Rescaling Data¶
One issue with classification algorithms is that some of them are biased depending on how close data points are in their parameter space. For example, annual CEO salaries may range between $300 thousand to $30 million, but there isn’t much difference between a CEO making $29 million and one making $30 million. By contrast, length of CEO tenures will often be between 1 - 20 years. I should be able to use both characteristics together to classify CEOs, however if I’m basing my classification on how “close” two data points are in parameter space, the differences of millions in salary will dominate over differences of individual years.
When we use a classification algorithm that relies on distances between points, we need to make sure those distances are on appropriately-similar scales.
Simple Rescaling¶
The simplest rescaling one can do is to take a range of data and map it onto a zero-to-one scale. Take for example the following data:
In [1]: ages = [44.9, 35.1, 28.2, 19.4, 28.9, 33.5, 22.0, 21.7, 30.9, 27.9]
In [2]: heights = [70.4, 61.7, 75.3, 66.8, 66.9, 61.3, 61.7, 74.4, 76.5, 60.7]
In [3]: import pandas as pd
In [4]: data_df = pd.DataFrame({"ages": ages, "heights": heights})
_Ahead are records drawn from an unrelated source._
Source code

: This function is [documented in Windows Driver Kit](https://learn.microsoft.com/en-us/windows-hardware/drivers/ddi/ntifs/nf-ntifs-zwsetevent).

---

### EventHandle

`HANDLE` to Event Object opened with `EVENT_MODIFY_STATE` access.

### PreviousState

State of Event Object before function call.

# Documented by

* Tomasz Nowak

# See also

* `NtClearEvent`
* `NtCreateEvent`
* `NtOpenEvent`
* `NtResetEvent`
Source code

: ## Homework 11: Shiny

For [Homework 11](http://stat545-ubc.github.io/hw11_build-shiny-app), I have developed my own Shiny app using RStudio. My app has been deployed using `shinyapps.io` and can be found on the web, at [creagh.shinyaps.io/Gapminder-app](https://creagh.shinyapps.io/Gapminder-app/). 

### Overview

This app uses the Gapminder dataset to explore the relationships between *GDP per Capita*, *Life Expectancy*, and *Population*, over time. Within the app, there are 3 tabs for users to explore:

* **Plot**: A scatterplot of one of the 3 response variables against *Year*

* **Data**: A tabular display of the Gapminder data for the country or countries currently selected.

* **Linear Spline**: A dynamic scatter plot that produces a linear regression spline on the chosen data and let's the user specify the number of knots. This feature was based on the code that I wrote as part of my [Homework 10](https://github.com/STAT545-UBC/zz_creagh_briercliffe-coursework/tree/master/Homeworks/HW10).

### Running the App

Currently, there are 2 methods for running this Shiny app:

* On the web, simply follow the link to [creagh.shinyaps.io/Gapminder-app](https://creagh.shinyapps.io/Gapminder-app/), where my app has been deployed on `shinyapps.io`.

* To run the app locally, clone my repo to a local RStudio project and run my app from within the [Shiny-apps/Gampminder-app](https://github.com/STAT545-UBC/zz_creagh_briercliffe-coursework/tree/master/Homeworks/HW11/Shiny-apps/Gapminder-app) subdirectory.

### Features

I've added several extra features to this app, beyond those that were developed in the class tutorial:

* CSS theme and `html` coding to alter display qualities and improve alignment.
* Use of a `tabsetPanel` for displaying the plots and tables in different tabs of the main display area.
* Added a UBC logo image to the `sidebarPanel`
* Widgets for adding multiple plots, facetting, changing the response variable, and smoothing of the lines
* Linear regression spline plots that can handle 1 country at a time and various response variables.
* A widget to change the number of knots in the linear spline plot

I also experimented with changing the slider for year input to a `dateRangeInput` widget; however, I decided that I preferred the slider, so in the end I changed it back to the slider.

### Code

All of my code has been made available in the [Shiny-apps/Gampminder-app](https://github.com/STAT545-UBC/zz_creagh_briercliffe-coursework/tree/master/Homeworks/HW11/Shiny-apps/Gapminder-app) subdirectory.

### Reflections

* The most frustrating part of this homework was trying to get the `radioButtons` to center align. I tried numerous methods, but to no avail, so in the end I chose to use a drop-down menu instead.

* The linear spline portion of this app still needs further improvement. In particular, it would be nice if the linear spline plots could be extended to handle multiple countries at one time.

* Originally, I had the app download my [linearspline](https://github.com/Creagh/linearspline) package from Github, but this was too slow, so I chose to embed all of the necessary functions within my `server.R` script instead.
The range of ages spans across 25.5 years
In [5]: print(data_df.ages.max() - data_df.ages.min())
25.5
while heights (in inches) go across 15.8 inches
In [6]: print(data_df.heights.max() - data_df.heights.min())
15.8
These metrics are clearly not on the same scale. We can put them on the same scale by making their minimum be zero and their maximum be one. The procedure is as follows:
- Subtract from every item in a column the minimum of that column
In [7]: tmp_ages = data_df.ages - data_df.ages.min()
- Divide the resulting values by the maximum of those values.
In [8]: scaled_ages = tmp_ages / tmp_ages.max()
In [9]: print(scaled_ages.min(), scaled_ages.max())
0.0 1.0
Because we always want to avoid changing our source data, let’s make new columns for these rescaled values.
In [10]: tmp_heights = data_df.heights - data_df.heights.min()
In [11]: scaled_heights = tmp_heights / tmp_heights.max()
In [12]: data_df["scaled_ages"] = scaled_ages
In [13]: data_df["scaled_heights"] = scaled_heights
Let’s check that our scaling hasn’t changed the overall distribution of data by visualizing it.
In [14]: import matplotlib.pyplot as plt
In [15]: plt.figure()
Out[15]: <matplotlib.figure.Figure at 0x1076d9da0>
In [16]: plt.subplot(1, 2, 1)